O Instituto Brasileiro de Geografia e Estatística (IBGE) indica que, mesmo com programas de transferência de renda como o Auxílio Emergencial e outros promovidos por estados e municípios, quase 51 milhões de pessoas viveram na linha abaixo da pobreza em 2020, primeiro ano da pandemia. Ou seja, um em cada quatro brasileiros sobreviveu com menos de R$ 450 reais mensais no ano passado.

Se foi ruim com os recursos públicos adicionais, pior seria sem esses programas sociais. Segundo o IBGE, sem eles, o total de pessoas abaixo da linha da pobreza teria saltado de 50,953 milhões (24,1% dos brasileiros) para 67,729 milhões (32,1% da população). Em 2019, antes da Covid-19 e da concessão desses auxílios, 25,9% das pessoas viviam nessa condição no país.

Ainda de acordo com a pesquisa, sem os auxílios decorrentes da pandemia, os 21 milhões de brasileiros mais pobres teriam sobrevivido com R$ 13 por mês. Com os benefícios públicos, essa parcela da população ficou, em média, com R$ 128 por mês. Ou R$ 4,27 por dia. Esse grupo havia recebido, em média, R$ 111 mensais em 2019.

O IBGE também mostra outro dado dramático da realidade brasileira: mesmo com os auxílios emergenciais, 12,046 milhões de pessoas (5,7% da população) viveram abaixo da linha de miséria em 2020. O número de miseráveis teria mais que dobrado sem os benefícios concedidos pelo poder público no ano passado, alcançando 27,313 milhões de pessoas, ou 12,9% dos brasileiros.
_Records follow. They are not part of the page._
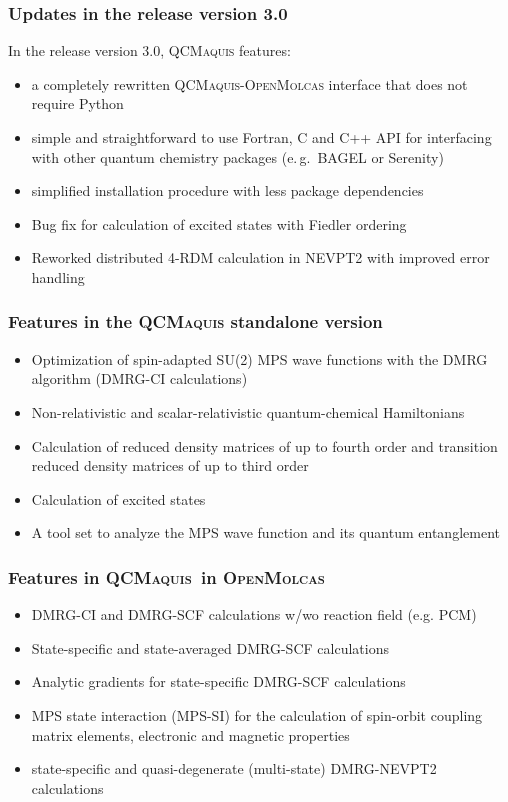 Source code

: \documentclass[bibliography=totoc,12pt,a4paper]{scrartcl}
\newcommand{\relv}{release version 3.0}
\newcommand{\mol}{\textsc{OpenMolcas}}
\newcommand{\qcm}{\textsc{QCMaquis}}
\begin{document}
\subsubsection{Updates in the \relv}
In the \relv, \qcm{} features:
\begin{itemize}
  \item a completely rewritten \qcm{}-\mol{} interface that does not require Python
  \item simple and straightforward to use Fortran, C and C++ API for interfacing with other quantum chemistry packages (e.\,g.\ BAGEL or Serenity)
  \item simplified installation procedure with less package dependencies
  \item Bug fix for calculation of excited states with Fiedler ordering
  \item Reworked distributed 4-RDM calculation in NEVPT2 with improved error handling
\end{itemize}

\subsubsection{Features in the \qcm{} standalone version}\label{sec:features-stand}

\begin{itemize}
	\item Optimization of spin-adapted SU(2) MPS wave functions with the DMRG algorithm (DMRG-CI calculations)
	\item Non-relativistic and scalar-relativistic quantum-chemical Hamiltonians
	\item Calculation of reduced density matrices of up to fourth order and transition reduced density matrices of up to third order
	\item Calculation of excited states
	\item A tool set to analyze the MPS wave function and its quantum entanglement
\end{itemize}

\subsubsection{Features in  \qcm\ in \mol}\label{sec:features-qcm-mol}

\begin{itemize}
	\item DMRG-CI and DMRG-SCF calculations w/wo reaction field (e.g. PCM)
	\item State-specific and state-averaged DMRG-SCF calculations
	\item Analytic gradients for state-specific DMRG-SCF calculations
  \item MPS state interaction (MPS-SI) for the calculation of spin-orbit coupling matrix elements,
  electronic and magnetic properties
  \item state-specific and quasi-degenerate (multi-state) DMRG-NEVPT2 calculations
\end{itemize}
\end{document}
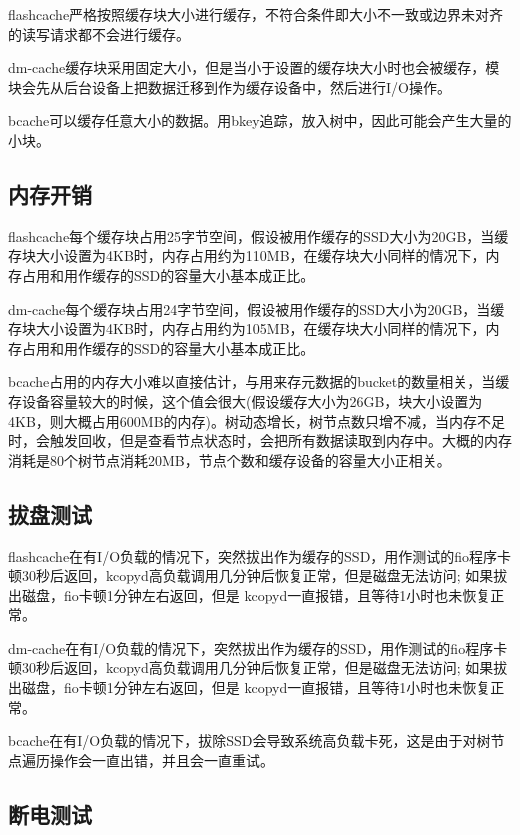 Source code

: flashcache严格按照缓存块大小进行缓存，不符合条件即大小不一致或边界未对齐的读写请求都不会进行缓存。

dm-cache缓存块采用固定大小，但是当小于设置的缓存块大小时也会被缓存，模块会先从后台设备上把数据迁移到作为缓存设备中，然后进行I/O操作。 

bcache可以缓存任意大小的数据。用bkey追踪，放入树中，因此可能会产生大量的小块。

\subsection{内存开销}

flashcache每个缓存块占用25字节空间，假设被用作缓存的SSD大小为20GB，当缓存块大小设置为4KB时，内存占用约为110MB，在缓存块大小同样的情况下，内存占用和用作缓存的SSD的容量大小基本成正比。  

dm-cache每个缓存块占用24字节空间，假设被用作缓存的SSD大小为20GB，当缓存块大小设置为4KB时，内存占用约为105MB，在缓存块大小同样的情况下，内存占用和用作缓存的SSD的容量大小基本成正比。

bcache占用的内存大小难以直接估计，与用来存元数据的bucket的数量相关，当缓存设备容量较大的时候，这个值会很大(假设缓存大小为26GB，块大小设置为4KB，则大概占用600MB的内存)。树动态增长，树节点数只增不减，当内存不足时，会触发回收，但是查看节点状态时，会把所有数据读取到内存中。大概的内存消耗是80个树节点消耗20MB，节点个数和缓存设备的容量大小正相关。

\subsection{拔盘测试}

flashcache在有I/O负载的情况下，突然拔出作为缓存的SSD，用作测试的fio程序卡顿30秒后返回，kcopyd高负载调用几分钟后恢复正常，但是磁盘无法访问; 如果拔出磁盘，fio卡顿1分钟左右返回，但是 kcopyd一直报错，且等待1小时也未恢复正常。   

dm-cache在有I/O负载的情况下，突然拔出作为缓存的SSD，用作测试的fio程序卡顿30秒后返回，kcopyd高负载调用几分钟后恢复正常，但是磁盘无法访问; 如果拔出磁盘，fio卡顿1分钟左右返回，但是 kcopyd一直报错，且等待1小时也未恢复正常。 

bcache在有I/O负载的情况下，拔除SSD会导致系统高负载卡死，这是由于对树节点遍历操作会一直出错，并且会一直重试。 

\subsection{断电测试}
Para a Organização das Nações Unidas (ONU) e o Banco Mundial, vive na miséria quem tem renda familiar per capita inferior a R$ 155 por pessoa. Com a pandemia, o nível de ocupação no Brasil atingiu menor média histórica, apenas 51%. O indicador revela as desigualdades raciais e de gênero no Brasil.

Segundo o IBGE, a população ocupada branca teve, em média, rendimento de R$ 3.056 ano passado. Um valor 73,3% superior à média de R$ 1.764 de rendimentos da população preta ou parda. Para os homens, o rendimento médio, de R$ 2.608, foi 28,1% maior do que o das mulheres, que ficou em R$ 2.037.